How can we make it easier to experiment with the compiler?

Mon May 24 09:02:41 UTC 2021

On Monday, 24 May 2021 at 02:25:33 UTC, Nicholas Wilson wrote:
> On Sunday, 23 May 2021 at 06:12:30 UTC, Ola Fosheim Grøstad 
> wrote:
>> The number one challenge I see is keeping track of DMD as it 
>> is released with new improvements. Basically reapplying the 
>> changes made to the experimental branch to the main branch 
>> (aka "rebasing"?).
>
> (the is the correct terminology). I suspect this is more of a 
> problem for people that are less familiar with git, which might 
> well also include people wanting to play around with DMD, e.g. 
> GSoC/SAoC students.
> I know this was the case for me while developing dcompute with 
> the added difficulty of tracking LLVM on top of LDC (which was 
> kept in sync with DMD).
>
>> I suspect that kills many efforts, meaning people create a 
>> fork, start making changes, but then a new version of DMD is 
>> released and the fork is left to dry in the sun as rebasing is 
>> not fun. And well, a hobby that isn't fun, is not a good 
>> hobby. :-D
>
> The solution to this is better git skills not so much better 
> compiler skills/knowledge of DMD although a merge conflict in a 
> critical piece of code is always a PiTA. We now have 
> slack/discord for people to ask these kinds of questions, which 
> I'm sure they will get answered if the are trying to do 
> something interesting or fix an annoying problem.
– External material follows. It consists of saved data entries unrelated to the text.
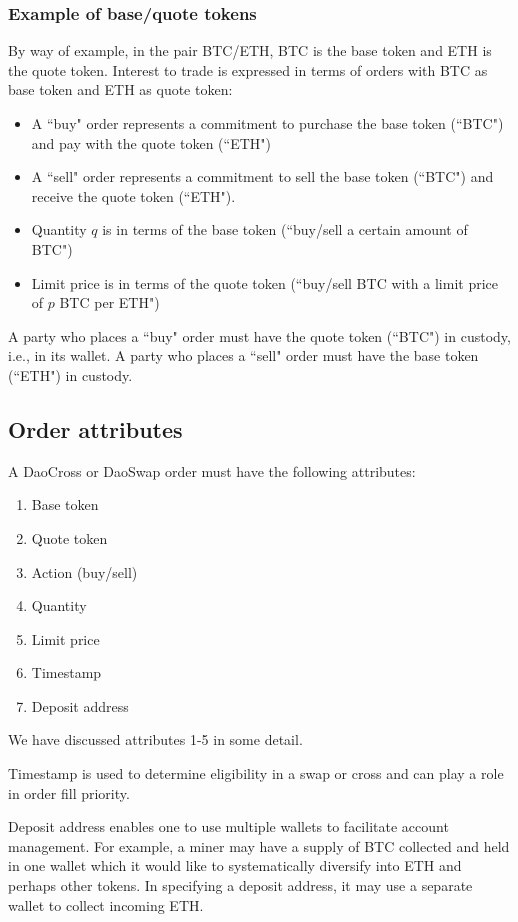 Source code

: \documentclass[11pt, reqno]{amsart}
\begin{document}
\subsubsection{Example of base/quote tokens}
By way of example, in the pair BTC/ETH, BTC is the base token and ETH is the
quote token. Interest to trade is expressed in terms of orders with BTC as
base token and ETH as quote token:
\begin{itemize}
	\item A ``buy" order represents a commitment to purchase the base token
	      (``BTC") and pay with the quote token (``ETH")
	\item A ``sell" order represents a commitment to sell the base token
	      (``BTC") and receive the quote token (``ETH").
	\item Quantity $q$ is in terms of the base token (``buy/sell a certain
	      amount of BTC")
	\item Limit price is in terms of the quote token (``buy/sell BTC with a
	      limit price of $p$ BTC per ETH")
\end{itemize}

A party who places a ``buy" order must have the quote token (``BTC") in custody,
i.e., in its wallet. A party who places a ``sell" order must have the base
token (``ETH") in custody.

\subsection{Order attributes}
A DaoCross or DaoSwap order must have the following attributes:
\begin{enumerate}
	\item Base token
	\item Quote token
	\item Action (buy/sell)
	\item Quantity
	\item Limit price
	\item Timestamp
	\item Deposit address
\end{enumerate}
We have discussed attributes 1-5 in some detail.

Timestamp is used to determine eligibility in a swap or cross and can play a
role in order fill priority.

Deposit address enables one to use multiple wallets to facilitate account
management. For example, a miner may have a supply of BTC collected and held in
one wallet which it would like to systematically diversify into ETH and perhaps
other tokens. In specifying a deposit address, it may use a separate wallet to
collect incoming ETH.
\end{document}
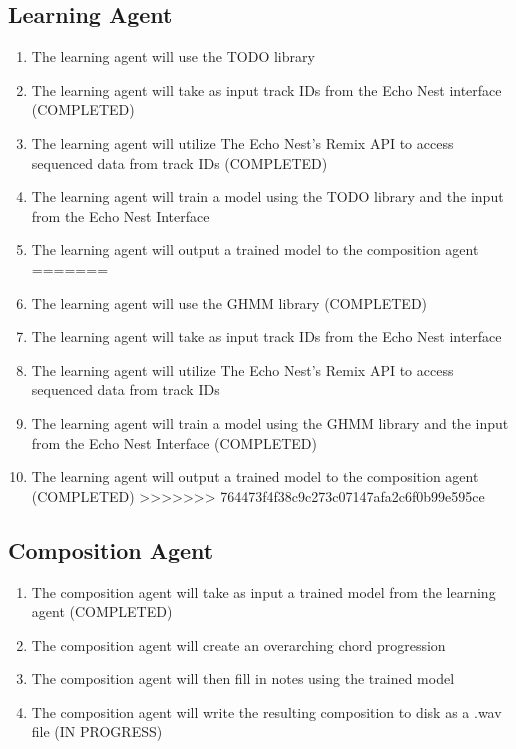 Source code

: \documentclass{article}
\begin{document}
\subsection{Learning Agent}
\begin{enumerate}
<<<<<<< HEAD
\item The learning agent will use the TODO library
\item The learning agent will take as input track IDs from the Echo Nest interface (COMPLETED)
\item The learning agent will utilize The Echo Nest's Remix API \cite{Remix} to access sequenced data from track IDs (COMPLETED)
\item The learning agent will train a model using the TODO library and the input from the Echo Nest Interface 
\item The learning agent will output a trained model to the composition agent 
=======
\item The learning agent will use the GHMM library (COMPLETED)
\item The learning agent will take as input track IDs from the Echo Nest interface
\item The learning agent will utilize The Echo Nest's Remix API \cite{Remix} to access sequenced data from track IDs
\item The learning agent will train a model \cite{GHMM} using the GHMM library and the input from the Echo Nest Interface (COMPLETED)
\item The learning agent will output a trained model to the composition agent (COMPLETED)
>>>>>>> 764473f4f38c9c273c07147afa2c6f0b99e595ce
\end{enumerate}

\subsection{Composition Agent}
\begin{enumerate}
<<<<<<< HEAD
\Large{TODO: This is completely differet, based largely on the learner}
=======
>>>>>>> 764473f4f38c9c273c07147afa2c6f0b99e595ce
\item The composition agent will take as input a trained model from the learning agent (COMPLETED)
\item The composition agent will create an overarching chord progression
\item The composition agent will then fill in notes using the trained model
\item The composition agent will write the resulting composition to disk as a .wav file (IN PROGRESS)
\end{enumerate}
\end{document}
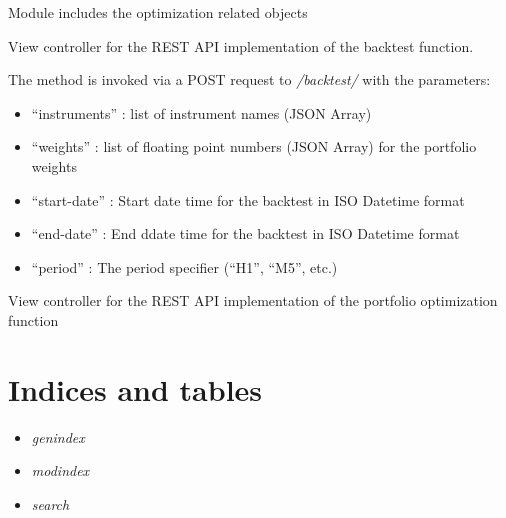 \documentclass[letterpaper,10pt,english]{sphinxmanual}
\begin{document}
\label{index:module-core.optimize}
Module includes the optimization related objects
\label{index:module-core.views}

\begin{fulllineitems}
\label{index:core.views.backtest}
View controller for the REST API implementation of the backtest function.

The method is invoked via a POST request to \emph{/backtest/} with the parameters:
\begin{itemize}
\item {} 
``instruments'' : list of instrument names (JSON Array)

\item {} 
``weights''     : list of floating point numbers (JSON Array) for the portfolio weights

\item {} 
``start-date''  : Start date time for the backtest in ISO Datetime format

\item {} 
``end-date''    : End ddate time for the backtest in ISO Datetime format

\item {} 
``period''      : The period specifier (``H1'', ``M5'', etc.)

\end{itemize}

\end{fulllineitems}


\begin{fulllineitems}
\label{index:core.views.optimize}
View controller for the REST API implementation of the portfolio optimization function

\end{fulllineitems}



\chapter{Indices and tables}
\label{index:indices-and-tables}\label{index:pom-api-documentation}\begin{itemize}
\item {} 
\emph{genindex}

\item {} 
\emph{modindex}

\item {} 
\emph{search}

\end{itemize}
\end{document}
I think I should have used the term "boring" rather than 
"challenging".

I doubt that git skills would solve it as I think it is more 
related to what a hobby is to people who are older and have a 
very long spare time todo-list. Any "unproductive" and "unfun" 
chore will go to the bottom of the todo-list. My 
I-really-ought-todo-list is so long that it could fill up the 
rest of my life...

So it is basically easier to just stay on an outdated dmd-branch 
for a couple of years, rather than keeping track of it... which 
is not a good strategy.

Think of it like this: I have 2-5 hours a week for completely 
unnecessary, but fun things like hacking a new IR + optimization 
inbetween DMD and LLVM. So, what should I do: do my taxes, rebase 
my fork, watch Eurovision with family? Rebasing is down there 
with taxes, except I have to do the taxes eventually, just not 
this Saturday... (Ok, so we watch Eurovision then just to find 
out how bad it is? :-)

I think it would not be too difficult to get to a situation where 
you have well-defined entry points, hooks, layers that makes it 
more of a plugin-experience.

Examples of potential plug-and-play:

1. Add new experimental syntax: The parser is quite close. It 
would not take a lot of work to encapsulate a manager  of 
(file-extension, Parser) pairs that have no overhead (compile 
time). Ok, so if you want to extend the language as experiment, 
just duplicate the parser, modify it and plug it in. This is a 
low-hanging fruit.

2. Add new semantics: add a new file with functions with custom 
intrinsics that are somehow added to the runtime, use your custom 
parser to lower your custom syntax to these custom runtime 
functions. Inject yourself between the front-end and backed 
(assuming a high level IR), pick up the custom intrinsics and do 
the analysis/transforms you want.

3. Add new high level optimization, like ARC: same as 2, except 
you only add new passes in a new file and possibly some new 
fields to the high level IR. Then edit a config file that makes 
the pass available and executed at the right time (with respect 
to other passes).

So, the basic idea is, that instead of _modifying_ the compiler, 
you add new files to it and bring them into the compiler by 
hooks, configuration files etc.

Then you can also much easier merge and combine contributions 
from many different extension authors and easily replace one 
extension with a better one.

> Urgh. Dealing with 10000 line files and 1000 line functions is 
> such a drain on trying to get stuff done (looking at you 
> expressionsem.d). However this needs to be combined with 
> directories/packages or it will not improve the situation.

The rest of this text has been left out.